Reading gzipped files using read.table() - r

I'm getting an error when trying to reload the cross-reference and hprd tables from the UCSC Table Browser:
kgxref=read.table("kgXref.txt.gz",sep="\t",as.is=T,comment="",header=T,quote="")
hprd=read.table("humanHprdP2P.txt.gz",as.is=T,header=T,comment="")
I keep getting the error:
Error in read.table("kgXref.txt.gz", sep = "\t", as.is = T, comment = "", : invalid numeric 'as.is' expression
I've checked that my filenames are typed correctly, the working directory is set to the correct folder, and I've tried to load the files both with and without the ".gz" extensions (I have both the zipped and unzipped versions in the wd).
I should probably add that I had this exact code working a few weeks ago. I recently updated my OS (Mac Mojave), R (3.6.0) and RStudio (Version 1.2.1335) last week in order to install a few packages that were not compatible with my older versions. I feel like this may have something to do with it.
Any help would be appreciated! Thanks in advance!
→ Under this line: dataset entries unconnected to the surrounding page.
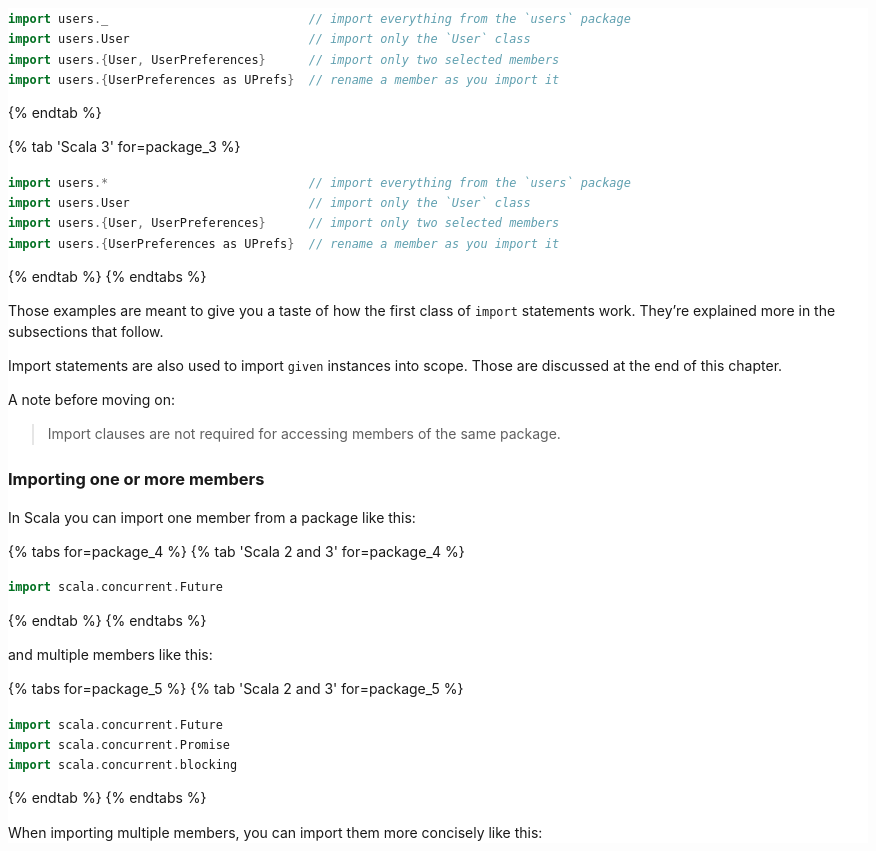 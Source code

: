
 ```scala
import users._                            // import everything from the `users` package
import users.User                         // import only the `User` class
import users.{User, UserPreferences}      // import only two selected members
import users.{UserPreferences as UPrefs}  // rename a member as you import it
```

{% endtab %}

{% tab 'Scala 3' for=package_3 %}

```scala
import users.*                            // import everything from the `users` package
import users.User                         // import only the `User` class
import users.{User, UserPreferences}      // import only two selected members
import users.{UserPreferences as UPrefs}  // rename a member as you import it
```

{% endtab %}
{% endtabs %}

Those examples are meant to give you a taste of how the first class of `import` statements work.
They’re explained more in the subsections that follow.

Import statements are also used to import `given` instances into scope.
Those are discussed at the end of this chapter.

A note before moving on:

> Import clauses are not required for accessing members of the same package.

### Importing one or more members

In Scala you can import one member from a package like this:

{% tabs for=package_4 %}
{% tab 'Scala 2 and 3' for=package_4 %}

```scala
import scala.concurrent.Future
```

{% endtab %}
{% endtabs %}

and multiple members like this:

{% tabs for=package_5 %}
{% tab 'Scala 2 and 3' for=package_5 %}

```scala
import scala.concurrent.Future
import scala.concurrent.Promise
import scala.concurrent.blocking
```

{% endtab %}
{% endtabs %}

When importing multiple members, you can import them more concisely like this:
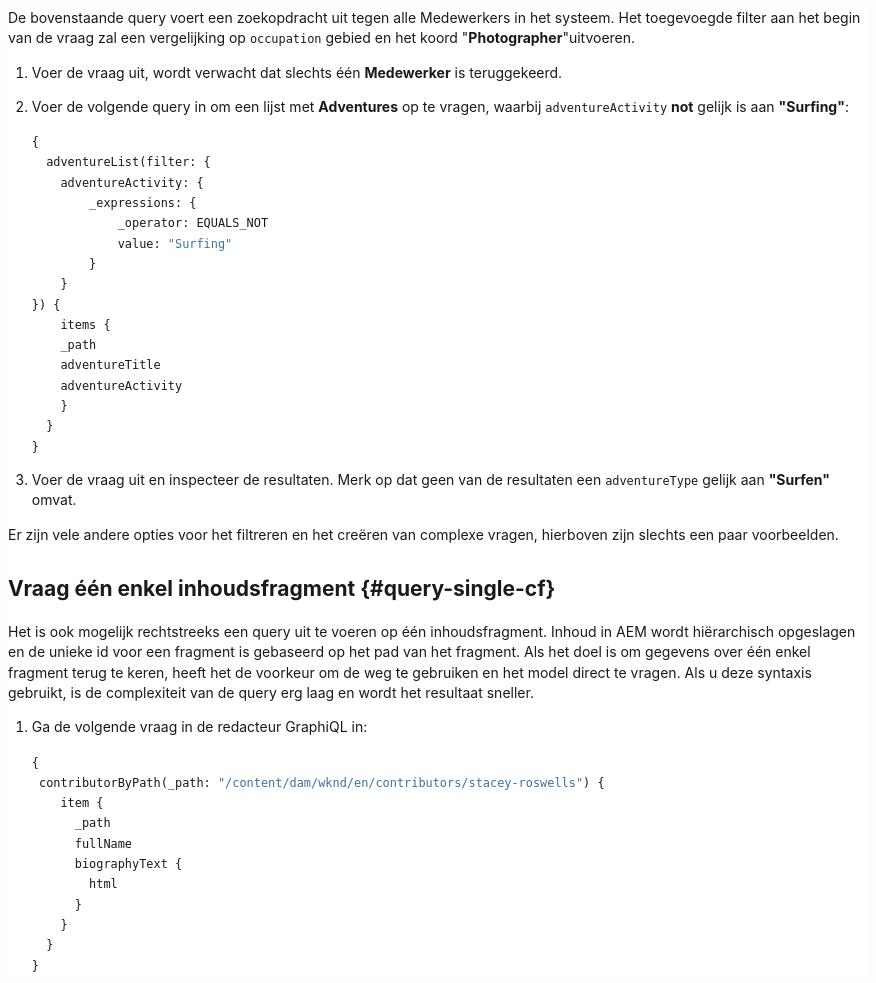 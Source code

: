    De bovenstaande query voert een zoekopdracht uit tegen alle Medewerkers in het systeem. Het toegevoegde filter aan het begin van de vraag zal een vergelijking op `occupation` gebied en het koord &quot;**Photographer**&quot;uitvoeren.

1. Voer de vraag uit, wordt verwacht dat slechts één **Medewerker** is teruggekeerd.
1. Voer de volgende query in om een lijst met **Adventures** op te vragen, waarbij `adventureActivity` **not** gelijk is aan **&quot;Surfing&quot;**:

   ```graphql
   {
     adventureList(filter: {
       adventureActivity: {
           _expressions: {
               _operator: EQUALS_NOT
               value: "Surfing"
           }
       }
   }) {
       items {
       _path
       adventureTitle
       adventureActivity
       }
     }
   }
   ```

1. Voer de vraag uit en inspecteer de resultaten. Merk op dat geen van de resultaten een `adventureType` gelijk aan **&quot;Surfen&quot;** omvat.

Er zijn vele andere opties voor het filtreren en het creëren van complexe vragen, hierboven zijn slechts een paar voorbeelden.

## Vraag één enkel inhoudsfragment {#query-single-cf}

Het is ook mogelijk rechtstreeks een query uit te voeren op één inhoudsfragment. Inhoud in AEM wordt hiërarchisch opgeslagen en de unieke id voor een fragment is gebaseerd op het pad van het fragment. Als het doel is om gegevens over één enkel fragment terug te keren, heeft het de voorkeur om de weg te gebruiken en het model direct te vragen. Als u deze syntaxis gebruikt, is de complexiteit van de query erg laag en wordt het resultaat sneller.

1. Ga de volgende vraag in de redacteur GraphiQL in:

   ```graphql
   {
    contributorByPath(_path: "/content/dam/wknd/en/contributors/stacey-roswells") {
       item {
         _path
         fullName
         biographyText {
           html
         }
       }
     }
   }
   ```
It seems that the as.is parameter is a vector according to read.table documentation:
the default behavior of read.table is to convert character variables (which are not converted to logical, numeric or complex) to factors. The variable as.is controls the conversion of columns not otherwise specified by colClasses. Its value is either a vector of logicals (values are recycled if necessary), or a vector of numeric or character indices which specify which columns should not be converted to factors.
Note: to suppress all conversions including those of numeric columns, set colClasses = "character".
Note that as.is is specified per column (not per variable) and so includes the column of row names (if any) and any columns to be skipped.
So in order to check if this is the problem I would remove the parameter totally:
hprd=read.table("humanHprdP2P.txt.gz",header=T,comment="")
Then, if it works, specify a vector with the column indices that should be kept "as is" or booleans, like c(2,3).
I am sorry I cannot be more precise with a minimal working example of this, but hope it helps.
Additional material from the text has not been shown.